DESCRIPTION OF THE TASK:
The complete listing should be restated exactly.

══════════

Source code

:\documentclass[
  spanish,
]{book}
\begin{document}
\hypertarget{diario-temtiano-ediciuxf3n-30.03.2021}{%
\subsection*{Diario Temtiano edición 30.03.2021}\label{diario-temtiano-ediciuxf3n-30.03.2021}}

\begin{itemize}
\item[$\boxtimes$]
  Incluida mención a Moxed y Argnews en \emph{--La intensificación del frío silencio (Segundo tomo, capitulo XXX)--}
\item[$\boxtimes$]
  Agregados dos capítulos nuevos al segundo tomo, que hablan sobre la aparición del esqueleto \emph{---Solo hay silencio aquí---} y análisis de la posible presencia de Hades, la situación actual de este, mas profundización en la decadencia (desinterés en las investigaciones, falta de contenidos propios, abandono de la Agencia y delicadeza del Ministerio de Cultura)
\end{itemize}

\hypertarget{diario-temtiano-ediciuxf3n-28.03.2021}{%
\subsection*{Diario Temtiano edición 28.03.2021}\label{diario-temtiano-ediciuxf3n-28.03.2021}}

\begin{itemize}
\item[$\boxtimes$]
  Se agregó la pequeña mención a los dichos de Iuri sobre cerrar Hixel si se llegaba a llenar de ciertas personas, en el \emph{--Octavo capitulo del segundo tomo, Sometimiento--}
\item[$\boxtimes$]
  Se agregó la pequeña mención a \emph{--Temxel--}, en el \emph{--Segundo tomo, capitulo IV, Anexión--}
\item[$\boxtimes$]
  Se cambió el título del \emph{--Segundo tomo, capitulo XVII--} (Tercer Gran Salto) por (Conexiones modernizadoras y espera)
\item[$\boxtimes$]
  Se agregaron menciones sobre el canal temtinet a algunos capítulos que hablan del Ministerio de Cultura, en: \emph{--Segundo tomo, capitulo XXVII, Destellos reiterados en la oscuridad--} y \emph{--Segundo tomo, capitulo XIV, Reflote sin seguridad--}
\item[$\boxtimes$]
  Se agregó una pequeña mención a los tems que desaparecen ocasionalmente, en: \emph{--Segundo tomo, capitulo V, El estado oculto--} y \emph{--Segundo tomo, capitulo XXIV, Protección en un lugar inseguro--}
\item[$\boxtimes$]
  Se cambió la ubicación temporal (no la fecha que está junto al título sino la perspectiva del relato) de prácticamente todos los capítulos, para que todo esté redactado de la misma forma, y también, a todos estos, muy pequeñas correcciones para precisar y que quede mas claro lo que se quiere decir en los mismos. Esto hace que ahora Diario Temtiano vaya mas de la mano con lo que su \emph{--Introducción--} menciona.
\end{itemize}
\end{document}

══════════

SOLUTION TO THIS PROBLEM:
Source code

:\documentclass[
  spanish,
]{book}
\begin{document}
\hypertarget{diario-temtiano-ediciuxf3n-30.03.2021}{%
\subsection*{Diario Temtiano edición 30.03.2021}\label{diario-temtiano-ediciuxf3n-30.03.2021}}

\begin{itemize}
\item[$\boxtimes$]
  Incluida mención a Moxed y Argnews en \emph{--La intensificación del frío silencio (Segundo tomo, capitulo XXX)--}
\item[$\boxtimes$]
  Agregados dos capítulos nuevos al segundo tomo, que hablan sobre la aparición del esqueleto \emph{---Solo hay silencio aquí---} y análisis de la posible presencia de Hades, la situación actual de este, mas profundización en la decadencia (desinterés en las investigaciones, falta de contenidos propios, abandono de la Agencia y delicadeza del Ministerio de Cultura)
\end{itemize}

\hypertarget{diario-temtiano-ediciuxf3n-28.03.2021}{%
\subsection*{Diario Temtiano edición 28.03.2021}\label{diario-temtiano-ediciuxf3n-28.03.2021}}

\begin{itemize}
\item[$\boxtimes$]
  Se agregó la pequeña mención a los dichos de Iuri sobre cerrar Hixel si se llegaba a llenar de ciertas personas, en el \emph{--Octavo capitulo del segundo tomo, Sometimiento--}
\item[$\boxtimes$]
  Se agregó la pequeña mención a \emph{--Temxel--}, en el \emph{--Segundo tomo, capitulo IV, Anexión--}
\item[$\boxtimes$]
  Se cambió el título del \emph{--Segundo tomo, capitulo XVII--} (Tercer Gran Salto) por (Conexiones modernizadoras y espera)
\item[$\boxtimes$]
  Se agregaron menciones sobre el canal temtinet a algunos capítulos que hablan del Ministerio de Cultura, en: \emph{--Segundo tomo, capitulo XXVII, Destellos reiterados en la oscuridad--} y \emph{--Segundo tomo, capitulo XIV, Reflote sin seguridad--}
\item[$\boxtimes$]
  Se agregó una pequeña mención a los tems que desaparecen ocasionalmente, en: \emph{--Segundo tomo, capitulo V, El estado oculto--} y \emph{--Segundo tomo, capitulo XXIV, Protección en un lugar inseguro--}
\item[$\boxtimes$]
  Se cambió la ubicación temporal (no la fecha que está junto al título sino la perspectiva del relato) de prácticamente todos los capítulos, para que todo esté redactado de la misma forma, y también, a todos estos, muy pequeñas correcciones para precisar y que quede mas claro lo que se quiere decir en los mismos. Esto hace que ahora Diario Temtiano vaya mas de la mano con lo que su \emph{--Introducción--} menciona.
\end{itemize}
\end{document}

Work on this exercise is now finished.